I dreamed he'd be born beautiful and healthy.
I dreamed he'd tell me that he loves me.
He tells me every day.
I dreamed he'd be bright and funny.
He is—his humor is wonderful.
I dreamed he'd ride a bike, catch a ball, and wrestle with his big brother.
He does and his brother loves it.
I dreamed he'd have big birthday parties with lots of friends and cake and presents.
He's had six.
I dreamed he'd one day get on a bus and go to kindergarten.
He did it yesterday – my heart full of love and my eyes full of tears.
I dreamed he'd make us proud.
He has.....and he's inspired us.
Dean has Down Syndrome.
I never dreamed that.
I never dreamed that.
©Amy (Opalk) Cavaness 1994
I don't remember who said this to me, but they said "It's OK to grieve the loss of what you thought you had." This was SOOO important for me to understand---to honor my feelings at that time----I'd spent 9 months imagining a different child, and a different life for myself, and spent 12 hours bonding with a different child than what I thought I had. So although all my love, and caring, and dreams were for something I'd just imagined, they we a real part of myself. It's what I thought I knew.
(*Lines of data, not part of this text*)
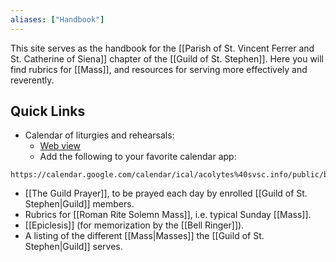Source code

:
 ```yaml
---
aliases: ["Handbook"]
---
```

This site serves as the handbook for the [[Parish of St. Vincent Ferrer and St. Catherine of Siena]] chapter of the [[Guild of St. Stephen]]. Here you will find rubrics for [[Mass]], and resources for serving more effectively and reverently.

## Quick Links
- Calendar of liturgies and rehearsals:
	- [Web view](https://calendar.google.com/calendar/embed?src=acolytes@svsc.info)
	- Add the following to your favorite calendar app:
```
https://calendar.google.com/calendar/ical/acolytes%40svsc.info/public/basic.ics
```
- [[The Guild Prayer]], to be prayed each day by enrolled [[Guild of St. Stephen|Guild]] members.
- Rubrics for [[Roman Rite Solemn Mass]], i.e. typical Sunday [[Mass]].
- [[Epiclesis]] (for memorization by the [[Bell Ringer]]).
- A listing of the different [[Mass|Masses]] the [[Guild of St. Stephen|Guild]] serves.
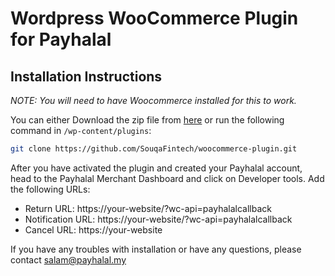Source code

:# Wordpress WooCommerce Plugin for Payhalal

## Installation Instructions

*NOTE: You will need to have Woocommerce installed for this to work.*

You can either Download the zip file from [here](https://github.com/SouqaFintech/woocommerce-plugin) or run the following command in `/wp-content/plugins`:

```bash
git clone https://github.com/SouqaFintech/woocommerce-plugin.git
```

After you have activated the plugin and created your Payhalal account, head to the Payhalal Merchant Dashboard and click on Developer tools. Add the following URLs:

- Return URL: https://your-website/?wc-api=payhalalcallback
- Notification URL: https://your-website/?wc-api=payhalalcallback
- Cancel URL: https://your-website

If you have any troubles with installation or have any questions, please contact salam@payhalal.my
Sometimes we are struck with a similar type of shocking news---our dreams for our lives, businesses or our art----just haven't been born the way we thought they would be. AND, most IMPORTANTLY, we have been given a new gift...a gift of new potentials, new opportunities to learn and grow in ways we never imagined for ourselves.
I had no idea I needed this child and the jolt he brought to my sense of "normalcy." I was smart. I had little patience for people who were slow. I had stuff to do and didn't want someone slowing me down.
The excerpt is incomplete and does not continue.